MDM528 COMPRESSIBLE FLUID FLOW
| Course Code: | 8760528 |
| METU Credit (Theoretical-Laboratory hours/week): | 3 (3.00 - 0.00) |
| ECTS Credit: | 8.0 |
| Department: | Mechanical Design and Manufacturing |
| Language of Instruction: | English |
| Level of Study: | Graduate |
| Course Coordinator: | |
| Offered Semester: | Fall and Spring Semesters. |
Course Objectives
At the end of this course, the student will understand the physical mechanism of compressible fluid flow.
At the end of this course, the student will understand the principles of one-dimensional compressible flows with area change and its practical applications.
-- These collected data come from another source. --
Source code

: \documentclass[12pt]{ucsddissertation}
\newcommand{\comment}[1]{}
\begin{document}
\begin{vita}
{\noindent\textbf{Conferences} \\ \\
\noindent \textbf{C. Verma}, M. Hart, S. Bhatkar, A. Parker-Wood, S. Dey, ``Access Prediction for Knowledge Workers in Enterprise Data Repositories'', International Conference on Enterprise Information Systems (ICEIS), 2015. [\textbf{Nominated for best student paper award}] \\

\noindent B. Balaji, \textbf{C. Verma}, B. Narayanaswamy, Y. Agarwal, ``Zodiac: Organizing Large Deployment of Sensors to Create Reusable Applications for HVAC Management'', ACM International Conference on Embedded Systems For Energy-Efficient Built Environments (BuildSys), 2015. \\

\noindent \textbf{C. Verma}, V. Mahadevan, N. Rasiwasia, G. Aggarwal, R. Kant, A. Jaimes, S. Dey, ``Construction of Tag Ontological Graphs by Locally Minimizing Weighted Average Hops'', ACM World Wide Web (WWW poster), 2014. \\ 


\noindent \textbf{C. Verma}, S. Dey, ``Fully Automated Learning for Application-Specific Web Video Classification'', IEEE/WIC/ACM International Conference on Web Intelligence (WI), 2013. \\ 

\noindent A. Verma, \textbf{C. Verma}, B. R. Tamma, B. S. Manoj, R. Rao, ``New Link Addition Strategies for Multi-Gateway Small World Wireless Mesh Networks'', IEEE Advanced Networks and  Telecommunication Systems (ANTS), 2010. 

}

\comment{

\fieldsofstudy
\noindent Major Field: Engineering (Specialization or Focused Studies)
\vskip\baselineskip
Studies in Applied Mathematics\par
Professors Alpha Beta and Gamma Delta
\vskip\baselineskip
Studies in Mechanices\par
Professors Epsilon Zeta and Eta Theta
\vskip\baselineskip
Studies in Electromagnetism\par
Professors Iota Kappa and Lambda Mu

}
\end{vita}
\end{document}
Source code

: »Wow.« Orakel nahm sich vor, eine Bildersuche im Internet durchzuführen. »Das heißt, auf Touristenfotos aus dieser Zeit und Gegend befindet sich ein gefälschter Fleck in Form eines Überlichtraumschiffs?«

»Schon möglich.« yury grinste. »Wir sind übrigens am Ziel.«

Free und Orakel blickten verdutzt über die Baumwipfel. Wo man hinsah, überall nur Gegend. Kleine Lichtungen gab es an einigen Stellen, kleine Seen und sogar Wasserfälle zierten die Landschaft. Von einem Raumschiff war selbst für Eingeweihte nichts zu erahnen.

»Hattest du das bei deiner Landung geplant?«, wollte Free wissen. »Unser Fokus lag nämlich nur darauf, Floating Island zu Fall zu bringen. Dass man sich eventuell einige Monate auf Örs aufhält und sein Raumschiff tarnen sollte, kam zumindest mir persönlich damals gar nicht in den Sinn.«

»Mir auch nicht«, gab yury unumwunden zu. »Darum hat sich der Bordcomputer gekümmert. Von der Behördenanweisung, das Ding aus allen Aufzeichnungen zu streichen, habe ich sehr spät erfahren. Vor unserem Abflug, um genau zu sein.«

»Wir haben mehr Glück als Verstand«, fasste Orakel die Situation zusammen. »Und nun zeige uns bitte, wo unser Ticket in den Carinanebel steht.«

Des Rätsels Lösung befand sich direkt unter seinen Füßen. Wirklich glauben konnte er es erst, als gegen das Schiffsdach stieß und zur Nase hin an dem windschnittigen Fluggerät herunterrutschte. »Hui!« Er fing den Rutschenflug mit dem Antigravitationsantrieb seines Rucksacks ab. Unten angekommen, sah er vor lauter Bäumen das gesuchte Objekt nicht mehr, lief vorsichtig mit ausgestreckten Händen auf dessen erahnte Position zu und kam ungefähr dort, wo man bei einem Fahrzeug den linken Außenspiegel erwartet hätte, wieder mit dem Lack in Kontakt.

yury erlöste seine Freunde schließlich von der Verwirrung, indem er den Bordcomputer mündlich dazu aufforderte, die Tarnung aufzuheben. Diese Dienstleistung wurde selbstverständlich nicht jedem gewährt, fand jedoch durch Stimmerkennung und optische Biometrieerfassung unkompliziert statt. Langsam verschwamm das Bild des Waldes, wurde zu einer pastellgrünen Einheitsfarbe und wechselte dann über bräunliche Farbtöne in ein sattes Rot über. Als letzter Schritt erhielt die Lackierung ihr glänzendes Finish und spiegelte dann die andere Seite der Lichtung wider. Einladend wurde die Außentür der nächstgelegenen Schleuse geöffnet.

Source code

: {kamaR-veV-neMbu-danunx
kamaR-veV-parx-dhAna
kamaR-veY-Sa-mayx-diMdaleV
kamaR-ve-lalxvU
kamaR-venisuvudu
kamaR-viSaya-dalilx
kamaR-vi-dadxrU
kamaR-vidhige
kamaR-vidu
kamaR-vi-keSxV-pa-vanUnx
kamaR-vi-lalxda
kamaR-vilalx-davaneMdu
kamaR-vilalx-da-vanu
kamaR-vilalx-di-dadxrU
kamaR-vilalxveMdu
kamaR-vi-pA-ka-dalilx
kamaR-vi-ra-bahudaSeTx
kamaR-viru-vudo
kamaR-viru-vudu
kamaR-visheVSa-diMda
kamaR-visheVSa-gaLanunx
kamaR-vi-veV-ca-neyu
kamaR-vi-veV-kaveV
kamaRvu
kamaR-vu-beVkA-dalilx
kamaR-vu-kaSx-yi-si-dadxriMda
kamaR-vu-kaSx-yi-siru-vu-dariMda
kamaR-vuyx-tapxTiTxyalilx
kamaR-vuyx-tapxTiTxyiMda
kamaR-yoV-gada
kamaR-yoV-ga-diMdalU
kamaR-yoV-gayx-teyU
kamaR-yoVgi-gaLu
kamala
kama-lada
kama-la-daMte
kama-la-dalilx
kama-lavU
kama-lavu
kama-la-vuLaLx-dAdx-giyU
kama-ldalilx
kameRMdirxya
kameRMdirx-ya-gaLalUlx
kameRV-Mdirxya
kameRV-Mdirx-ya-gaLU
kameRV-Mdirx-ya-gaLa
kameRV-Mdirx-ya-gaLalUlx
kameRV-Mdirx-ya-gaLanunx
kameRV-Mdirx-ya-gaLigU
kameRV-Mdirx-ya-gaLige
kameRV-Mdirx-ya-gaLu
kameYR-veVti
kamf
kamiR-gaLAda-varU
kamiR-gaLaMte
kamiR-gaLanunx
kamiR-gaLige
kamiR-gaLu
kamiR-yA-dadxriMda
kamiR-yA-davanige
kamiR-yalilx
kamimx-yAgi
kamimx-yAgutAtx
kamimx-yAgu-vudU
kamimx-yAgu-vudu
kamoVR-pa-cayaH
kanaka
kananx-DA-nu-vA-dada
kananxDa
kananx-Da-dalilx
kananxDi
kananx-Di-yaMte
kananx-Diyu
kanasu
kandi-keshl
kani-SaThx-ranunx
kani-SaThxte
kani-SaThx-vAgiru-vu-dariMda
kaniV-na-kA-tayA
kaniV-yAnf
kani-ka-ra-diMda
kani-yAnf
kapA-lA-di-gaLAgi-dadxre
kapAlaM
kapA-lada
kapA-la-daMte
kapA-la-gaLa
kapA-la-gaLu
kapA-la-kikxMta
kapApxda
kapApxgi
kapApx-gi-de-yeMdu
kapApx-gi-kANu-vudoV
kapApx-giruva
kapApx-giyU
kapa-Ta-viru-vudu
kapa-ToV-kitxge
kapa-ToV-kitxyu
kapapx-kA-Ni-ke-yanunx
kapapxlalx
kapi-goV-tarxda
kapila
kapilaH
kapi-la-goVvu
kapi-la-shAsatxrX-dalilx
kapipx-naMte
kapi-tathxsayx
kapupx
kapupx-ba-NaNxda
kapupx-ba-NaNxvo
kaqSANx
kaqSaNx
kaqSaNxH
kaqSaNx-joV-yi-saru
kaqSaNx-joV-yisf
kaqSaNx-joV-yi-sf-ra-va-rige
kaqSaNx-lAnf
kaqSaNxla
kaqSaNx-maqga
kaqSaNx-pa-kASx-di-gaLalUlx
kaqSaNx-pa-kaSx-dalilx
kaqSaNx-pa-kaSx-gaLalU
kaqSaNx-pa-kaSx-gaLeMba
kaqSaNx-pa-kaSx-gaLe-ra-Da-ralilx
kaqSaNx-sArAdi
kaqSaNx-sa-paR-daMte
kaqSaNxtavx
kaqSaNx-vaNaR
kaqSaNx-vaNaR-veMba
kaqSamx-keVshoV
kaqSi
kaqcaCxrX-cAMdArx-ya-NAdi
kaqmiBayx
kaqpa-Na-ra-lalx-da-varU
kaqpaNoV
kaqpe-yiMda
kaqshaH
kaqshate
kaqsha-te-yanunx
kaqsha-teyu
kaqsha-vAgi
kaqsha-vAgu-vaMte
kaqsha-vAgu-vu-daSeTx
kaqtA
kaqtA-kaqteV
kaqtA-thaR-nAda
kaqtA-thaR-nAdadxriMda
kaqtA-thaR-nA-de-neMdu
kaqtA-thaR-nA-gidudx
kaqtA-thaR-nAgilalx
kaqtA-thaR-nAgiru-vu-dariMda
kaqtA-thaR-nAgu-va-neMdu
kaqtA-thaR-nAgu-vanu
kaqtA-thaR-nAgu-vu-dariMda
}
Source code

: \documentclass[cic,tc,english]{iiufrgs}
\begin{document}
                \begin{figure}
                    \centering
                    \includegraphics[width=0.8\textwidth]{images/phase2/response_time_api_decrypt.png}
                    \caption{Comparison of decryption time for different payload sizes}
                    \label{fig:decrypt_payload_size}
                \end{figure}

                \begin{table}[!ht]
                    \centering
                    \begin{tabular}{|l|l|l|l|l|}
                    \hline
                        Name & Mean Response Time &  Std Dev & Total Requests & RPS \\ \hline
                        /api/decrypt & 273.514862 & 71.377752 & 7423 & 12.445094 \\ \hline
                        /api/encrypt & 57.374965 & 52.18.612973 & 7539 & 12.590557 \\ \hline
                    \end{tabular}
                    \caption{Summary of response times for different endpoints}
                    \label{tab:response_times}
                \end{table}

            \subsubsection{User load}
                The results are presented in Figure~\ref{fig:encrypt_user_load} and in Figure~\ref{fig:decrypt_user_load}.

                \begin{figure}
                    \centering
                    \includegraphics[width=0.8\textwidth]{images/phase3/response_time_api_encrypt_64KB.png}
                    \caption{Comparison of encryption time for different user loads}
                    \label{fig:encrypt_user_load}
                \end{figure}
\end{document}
At the end of this course, the student will understand the principles of one-dimensional compressible flows involving normal shock waves and its practical applications
At the end of this course, the student will understand the principles of one-dimensional compressible flows with friction and its practical applications.
At the end of this course, the student will understand the principles of one-dimensional compressible flows with heat transfer.
At the end of this course, the student will understand the principles of two-dimensional supersonic flows and its practical applications.
At the end of this course, the student will understand the theory of method of characteristics.
At the end of this course, the student will understand the principles of one-dimensional unsteady flows and its practical applications.
Course Content
Isentropic flows,normal shock Waves,flow in constant are ducts with friction,flow in ducts with heating and cooling,steady and two-dimensional supersonic flows,wave propagation,multi-dimensional equations of gas dynamics,flow with small perturbations,methods of characteristics,solution of unsteady one-dimensional flows.
Course Learning Outcomes
Ability to distinguish incompressible and compressible flows.
Ability to understand the wave propagation phenomenon in subsonic, sonic and supersonic flows.
Ability to solve one dimensional compressible flow problems involving area change.
Ability to solve one dimensional compressible flow problems involving stationary, moving and reflected shock waves.
Ability to analyze converging and de Laval nozzles.
Ability to solve one dimensional compressible flow problems with friction.
Ability to solve one dimensional compressible flow problems with heat transfer.
Ability to analyze one-dimensional unsteady flows using method of characteristics.
Ability to solve two dimensional compressible flow problems involving oblique shock waves, Prandtl-Meyer expansion waves.
Ability to analyze overexpansion and underexpansion flow regimes in de Laval nozzles and airfoils.